**AIM OF THE TASK**
Could you reproduce all of the records exactly?
Start of EXERCISE INPUTS
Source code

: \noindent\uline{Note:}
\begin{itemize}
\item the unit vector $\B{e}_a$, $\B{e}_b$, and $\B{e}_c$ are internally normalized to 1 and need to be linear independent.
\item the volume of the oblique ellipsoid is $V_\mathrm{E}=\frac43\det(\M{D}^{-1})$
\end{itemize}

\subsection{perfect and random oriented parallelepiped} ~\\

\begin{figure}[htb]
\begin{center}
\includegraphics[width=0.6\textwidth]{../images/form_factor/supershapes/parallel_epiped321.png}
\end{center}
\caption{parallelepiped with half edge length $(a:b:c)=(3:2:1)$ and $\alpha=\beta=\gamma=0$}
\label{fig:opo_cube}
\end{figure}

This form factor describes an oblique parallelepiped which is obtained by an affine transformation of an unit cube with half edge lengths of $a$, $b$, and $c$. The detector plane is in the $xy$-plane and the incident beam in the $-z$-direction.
End of EXERCISE INPUTS
**RESULT FOR THIS TASK**
Source code

: \noindent\uline{Note:}
\begin{itemize}
\item the unit vector $\B{e}_a$, $\B{e}_b$, and $\B{e}_c$ are internally normalized to 1 and need to be linear independent.
\item the volume of the oblique ellipsoid is $V_\mathrm{E}=\frac43\det(\M{D}^{-1})$
\end{itemize}

\subsection{perfect and random oriented parallelepiped} ~\\

\begin{figure}[htb]
\begin{center}
\includegraphics[width=0.6\textwidth]{../images/form_factor/supershapes/parallel_epiped321.png}
\end{center}
\caption{parallelepiped with half edge length $(a:b:c)=(3:2:1)$ and $\alpha=\beta=\gamma=0$}
\label{fig:opo_cube}
\end{figure}

This form factor describes an oblique parallelepiped which is obtained by an affine transformation of an unit cube with half edge lengths of $a$, $b$, and $c$. The detector plane is in the $xy$-plane and the incident beam in the $-z$-direction.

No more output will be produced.